SUPPLIED MATERIAL =
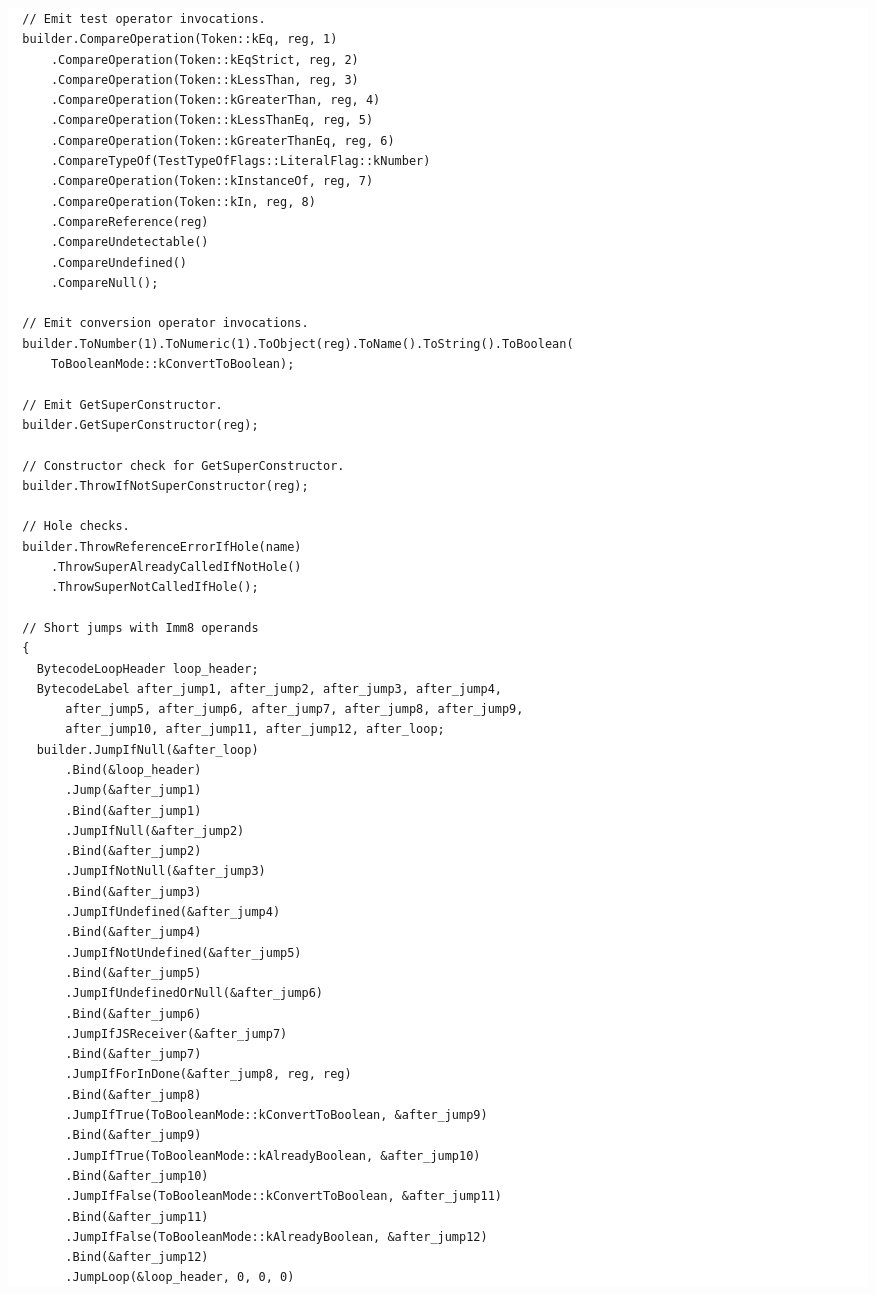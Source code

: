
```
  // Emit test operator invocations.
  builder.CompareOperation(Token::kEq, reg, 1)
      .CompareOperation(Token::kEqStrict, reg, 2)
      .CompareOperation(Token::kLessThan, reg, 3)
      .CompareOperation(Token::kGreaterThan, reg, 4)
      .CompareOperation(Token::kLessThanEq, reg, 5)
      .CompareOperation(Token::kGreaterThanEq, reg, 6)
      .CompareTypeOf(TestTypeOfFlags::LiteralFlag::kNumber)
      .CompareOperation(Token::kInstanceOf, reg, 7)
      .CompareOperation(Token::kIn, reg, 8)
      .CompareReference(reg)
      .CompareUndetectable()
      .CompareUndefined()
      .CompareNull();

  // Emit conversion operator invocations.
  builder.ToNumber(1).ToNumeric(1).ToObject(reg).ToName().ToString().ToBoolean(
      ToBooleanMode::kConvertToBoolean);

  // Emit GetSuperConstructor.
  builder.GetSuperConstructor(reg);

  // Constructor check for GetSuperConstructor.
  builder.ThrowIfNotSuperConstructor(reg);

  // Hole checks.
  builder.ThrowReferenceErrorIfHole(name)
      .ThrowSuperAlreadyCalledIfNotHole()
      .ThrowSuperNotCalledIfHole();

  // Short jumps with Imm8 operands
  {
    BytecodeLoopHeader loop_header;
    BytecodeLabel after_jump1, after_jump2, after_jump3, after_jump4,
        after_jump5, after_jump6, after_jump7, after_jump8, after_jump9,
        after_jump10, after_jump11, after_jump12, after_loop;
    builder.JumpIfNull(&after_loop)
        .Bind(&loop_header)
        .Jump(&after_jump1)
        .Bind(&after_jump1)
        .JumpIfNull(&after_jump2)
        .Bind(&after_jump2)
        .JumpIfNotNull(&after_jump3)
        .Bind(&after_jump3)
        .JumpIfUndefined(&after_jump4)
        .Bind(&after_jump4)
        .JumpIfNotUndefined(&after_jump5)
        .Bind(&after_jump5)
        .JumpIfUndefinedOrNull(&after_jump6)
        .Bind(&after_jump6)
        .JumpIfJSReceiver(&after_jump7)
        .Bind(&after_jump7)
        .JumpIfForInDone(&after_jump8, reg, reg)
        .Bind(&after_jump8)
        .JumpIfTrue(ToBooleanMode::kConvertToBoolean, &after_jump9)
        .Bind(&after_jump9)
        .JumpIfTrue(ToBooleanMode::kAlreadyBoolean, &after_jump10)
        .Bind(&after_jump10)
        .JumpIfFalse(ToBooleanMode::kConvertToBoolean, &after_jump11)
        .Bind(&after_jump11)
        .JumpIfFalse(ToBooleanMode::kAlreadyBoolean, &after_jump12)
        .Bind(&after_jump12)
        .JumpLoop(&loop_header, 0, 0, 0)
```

...

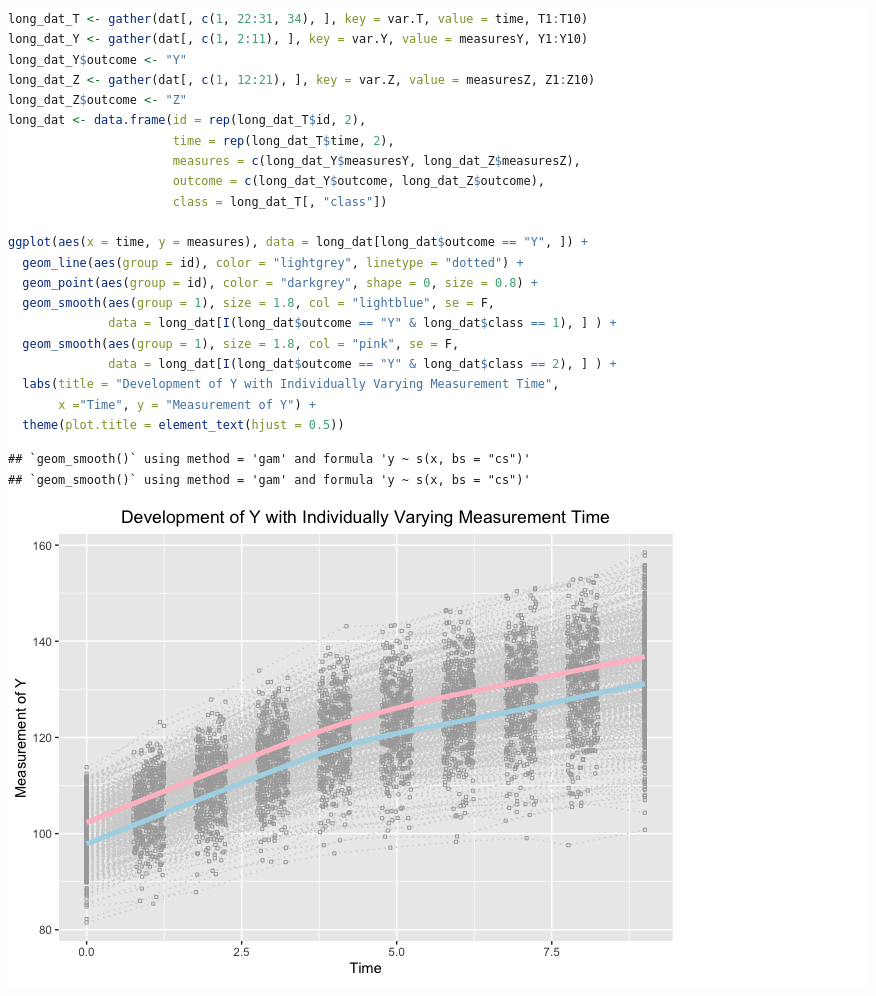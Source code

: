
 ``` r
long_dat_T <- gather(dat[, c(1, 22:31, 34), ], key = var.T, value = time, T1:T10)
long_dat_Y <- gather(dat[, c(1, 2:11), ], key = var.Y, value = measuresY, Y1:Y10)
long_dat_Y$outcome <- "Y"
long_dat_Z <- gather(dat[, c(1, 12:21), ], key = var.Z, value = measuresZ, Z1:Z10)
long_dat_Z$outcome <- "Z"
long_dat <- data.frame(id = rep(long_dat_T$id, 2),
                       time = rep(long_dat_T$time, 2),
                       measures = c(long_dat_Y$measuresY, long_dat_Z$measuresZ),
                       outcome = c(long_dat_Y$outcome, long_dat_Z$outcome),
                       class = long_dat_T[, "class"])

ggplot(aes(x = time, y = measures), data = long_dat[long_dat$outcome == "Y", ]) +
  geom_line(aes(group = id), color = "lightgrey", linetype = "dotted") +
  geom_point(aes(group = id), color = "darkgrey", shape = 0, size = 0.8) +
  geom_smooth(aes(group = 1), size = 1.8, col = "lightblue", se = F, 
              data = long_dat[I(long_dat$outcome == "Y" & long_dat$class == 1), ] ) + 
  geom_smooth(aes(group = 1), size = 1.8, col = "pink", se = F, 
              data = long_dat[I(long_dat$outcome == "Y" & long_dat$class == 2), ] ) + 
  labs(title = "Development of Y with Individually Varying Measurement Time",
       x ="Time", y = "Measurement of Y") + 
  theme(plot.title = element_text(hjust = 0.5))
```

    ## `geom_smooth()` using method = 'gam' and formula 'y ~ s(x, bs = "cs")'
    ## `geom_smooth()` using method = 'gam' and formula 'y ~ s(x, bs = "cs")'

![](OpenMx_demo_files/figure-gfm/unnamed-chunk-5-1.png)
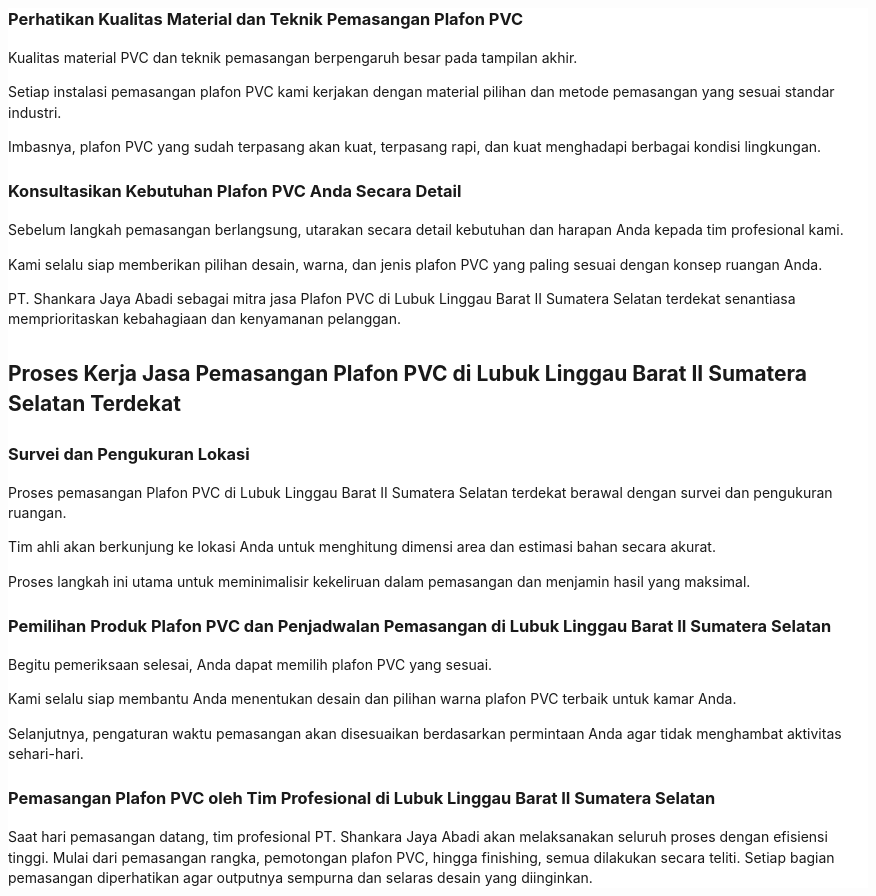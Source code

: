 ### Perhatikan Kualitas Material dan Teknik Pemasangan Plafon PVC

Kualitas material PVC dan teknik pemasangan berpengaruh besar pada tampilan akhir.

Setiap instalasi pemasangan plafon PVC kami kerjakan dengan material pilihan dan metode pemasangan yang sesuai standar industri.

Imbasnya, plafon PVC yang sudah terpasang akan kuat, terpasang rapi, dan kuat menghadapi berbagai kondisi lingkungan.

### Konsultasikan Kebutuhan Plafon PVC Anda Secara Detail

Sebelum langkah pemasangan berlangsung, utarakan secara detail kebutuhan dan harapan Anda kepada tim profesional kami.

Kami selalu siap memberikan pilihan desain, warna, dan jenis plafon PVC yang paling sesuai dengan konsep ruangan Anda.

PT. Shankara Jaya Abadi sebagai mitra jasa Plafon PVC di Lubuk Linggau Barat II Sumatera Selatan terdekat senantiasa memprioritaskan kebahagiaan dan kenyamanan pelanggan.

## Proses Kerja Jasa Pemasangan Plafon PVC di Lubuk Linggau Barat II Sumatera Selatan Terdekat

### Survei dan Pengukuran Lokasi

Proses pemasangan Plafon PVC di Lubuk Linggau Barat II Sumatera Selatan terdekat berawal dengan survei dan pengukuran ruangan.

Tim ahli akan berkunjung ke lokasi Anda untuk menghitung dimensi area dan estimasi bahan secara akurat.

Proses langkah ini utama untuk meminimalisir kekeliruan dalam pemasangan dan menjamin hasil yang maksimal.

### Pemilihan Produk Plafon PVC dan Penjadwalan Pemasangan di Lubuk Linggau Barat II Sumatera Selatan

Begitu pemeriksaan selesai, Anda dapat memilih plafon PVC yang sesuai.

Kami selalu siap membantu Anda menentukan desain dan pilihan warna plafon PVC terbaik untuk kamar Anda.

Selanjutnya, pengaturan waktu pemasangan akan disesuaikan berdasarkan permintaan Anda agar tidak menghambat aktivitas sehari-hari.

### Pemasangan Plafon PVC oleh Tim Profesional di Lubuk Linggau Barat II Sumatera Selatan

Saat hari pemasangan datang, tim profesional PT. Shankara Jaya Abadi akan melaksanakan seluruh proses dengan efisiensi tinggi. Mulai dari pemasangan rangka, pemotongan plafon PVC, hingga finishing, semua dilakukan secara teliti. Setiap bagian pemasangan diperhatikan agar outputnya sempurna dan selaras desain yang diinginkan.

==

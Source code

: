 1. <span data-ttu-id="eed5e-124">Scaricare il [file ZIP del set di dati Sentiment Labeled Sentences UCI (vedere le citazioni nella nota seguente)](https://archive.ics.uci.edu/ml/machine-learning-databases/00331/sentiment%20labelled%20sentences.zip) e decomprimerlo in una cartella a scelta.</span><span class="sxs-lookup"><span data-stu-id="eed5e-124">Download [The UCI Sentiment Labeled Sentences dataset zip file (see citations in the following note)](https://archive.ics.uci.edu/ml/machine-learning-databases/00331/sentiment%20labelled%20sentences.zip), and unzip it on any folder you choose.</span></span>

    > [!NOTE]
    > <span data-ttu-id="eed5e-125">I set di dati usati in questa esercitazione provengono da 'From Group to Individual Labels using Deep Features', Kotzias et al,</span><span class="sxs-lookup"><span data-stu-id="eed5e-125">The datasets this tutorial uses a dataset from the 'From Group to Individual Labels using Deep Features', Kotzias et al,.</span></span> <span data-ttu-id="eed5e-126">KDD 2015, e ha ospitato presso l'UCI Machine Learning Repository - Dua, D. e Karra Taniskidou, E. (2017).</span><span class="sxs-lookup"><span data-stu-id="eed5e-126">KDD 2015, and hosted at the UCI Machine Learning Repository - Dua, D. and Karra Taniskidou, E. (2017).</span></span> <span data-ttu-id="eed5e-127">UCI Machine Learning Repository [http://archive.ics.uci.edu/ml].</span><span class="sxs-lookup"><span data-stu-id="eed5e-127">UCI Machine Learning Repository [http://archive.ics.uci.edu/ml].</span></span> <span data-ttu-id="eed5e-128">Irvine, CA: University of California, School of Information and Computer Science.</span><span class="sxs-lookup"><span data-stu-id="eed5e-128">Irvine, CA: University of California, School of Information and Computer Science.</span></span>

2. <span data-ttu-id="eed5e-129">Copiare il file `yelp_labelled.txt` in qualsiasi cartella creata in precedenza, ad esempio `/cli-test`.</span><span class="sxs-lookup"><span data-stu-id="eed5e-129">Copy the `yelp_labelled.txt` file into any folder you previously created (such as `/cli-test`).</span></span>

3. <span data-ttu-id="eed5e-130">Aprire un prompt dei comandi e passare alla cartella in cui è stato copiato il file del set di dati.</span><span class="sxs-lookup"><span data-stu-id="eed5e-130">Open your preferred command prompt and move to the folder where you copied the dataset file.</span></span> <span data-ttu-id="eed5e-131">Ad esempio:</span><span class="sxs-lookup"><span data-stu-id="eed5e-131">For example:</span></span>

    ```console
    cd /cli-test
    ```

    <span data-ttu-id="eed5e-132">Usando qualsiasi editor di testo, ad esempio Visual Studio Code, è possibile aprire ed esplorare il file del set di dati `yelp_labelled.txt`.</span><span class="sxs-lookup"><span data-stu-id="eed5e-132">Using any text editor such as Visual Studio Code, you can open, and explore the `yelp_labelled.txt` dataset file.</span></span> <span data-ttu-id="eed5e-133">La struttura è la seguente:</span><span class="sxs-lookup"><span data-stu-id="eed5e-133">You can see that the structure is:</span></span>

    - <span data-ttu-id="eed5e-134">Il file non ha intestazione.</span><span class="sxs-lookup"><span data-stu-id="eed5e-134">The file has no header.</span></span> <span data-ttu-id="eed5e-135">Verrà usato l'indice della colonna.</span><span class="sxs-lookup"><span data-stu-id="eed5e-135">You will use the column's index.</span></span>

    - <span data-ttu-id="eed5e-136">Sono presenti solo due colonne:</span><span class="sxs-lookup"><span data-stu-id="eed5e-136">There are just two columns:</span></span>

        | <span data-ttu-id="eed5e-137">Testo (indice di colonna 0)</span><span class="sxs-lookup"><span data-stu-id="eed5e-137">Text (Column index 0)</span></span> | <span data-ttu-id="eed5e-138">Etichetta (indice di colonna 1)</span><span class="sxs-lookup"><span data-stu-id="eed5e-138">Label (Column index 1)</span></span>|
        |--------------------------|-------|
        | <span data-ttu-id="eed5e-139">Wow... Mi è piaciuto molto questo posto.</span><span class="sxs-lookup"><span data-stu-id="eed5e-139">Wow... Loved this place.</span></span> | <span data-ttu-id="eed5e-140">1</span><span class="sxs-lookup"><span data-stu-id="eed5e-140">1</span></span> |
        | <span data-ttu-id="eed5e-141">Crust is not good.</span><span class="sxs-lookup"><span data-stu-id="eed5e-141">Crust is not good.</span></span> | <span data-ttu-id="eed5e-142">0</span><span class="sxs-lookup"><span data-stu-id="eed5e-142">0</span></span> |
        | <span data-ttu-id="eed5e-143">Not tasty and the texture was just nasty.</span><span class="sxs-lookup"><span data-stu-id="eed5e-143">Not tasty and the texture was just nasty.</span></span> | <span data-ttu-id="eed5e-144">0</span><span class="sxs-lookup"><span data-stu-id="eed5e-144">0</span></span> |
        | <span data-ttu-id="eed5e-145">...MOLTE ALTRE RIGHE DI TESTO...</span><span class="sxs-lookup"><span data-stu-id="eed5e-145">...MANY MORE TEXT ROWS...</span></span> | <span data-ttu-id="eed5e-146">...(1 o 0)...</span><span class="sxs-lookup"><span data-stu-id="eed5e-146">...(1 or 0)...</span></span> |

EXERCISE INSTRUCTIONS = Take from the material above the lines running from the one with "the structure is:</span></span>" through the one with "just two columns:</span></span>", and repeat them exactly, with nothing else.

SOLUTION TO THIS EXERCISE =
    <span data-ttu-id="eed5e-132">Usando qualsiasi editor di testo, ad esempio Visual Studio Code, è possibile aprire ed esplorare il file del set di dati `yelp_labelled.txt`.</span><span class="sxs-lookup"><span data-stu-id="eed5e-132">Using any text editor such as Visual Studio Code, you can open, and explore the `yelp_labelled.txt` dataset file.</span></span> <span data-ttu-id="eed5e-133">La struttura è la seguente:</span><span class="sxs-lookup"><span data-stu-id="eed5e-133">You can see that the structure is:</span></span>

    - <span data-ttu-id="eed5e-134">Il file non ha intestazione.</span><span class="sxs-lookup"><span data-stu-id="eed5e-134">The file has no header.</span></span> <span data-ttu-id="eed5e-135">Verrà usato l'indice della colonna.</span><span class="sxs-lookup"><span data-stu-id="eed5e-135">You will use the column's index.</span></span>

    - <span data-ttu-id="eed5e-136">Sono presenti solo due colonne:</span><span class="sxs-lookup"><span data-stu-id="eed5e-136">There are just two columns:</span></span>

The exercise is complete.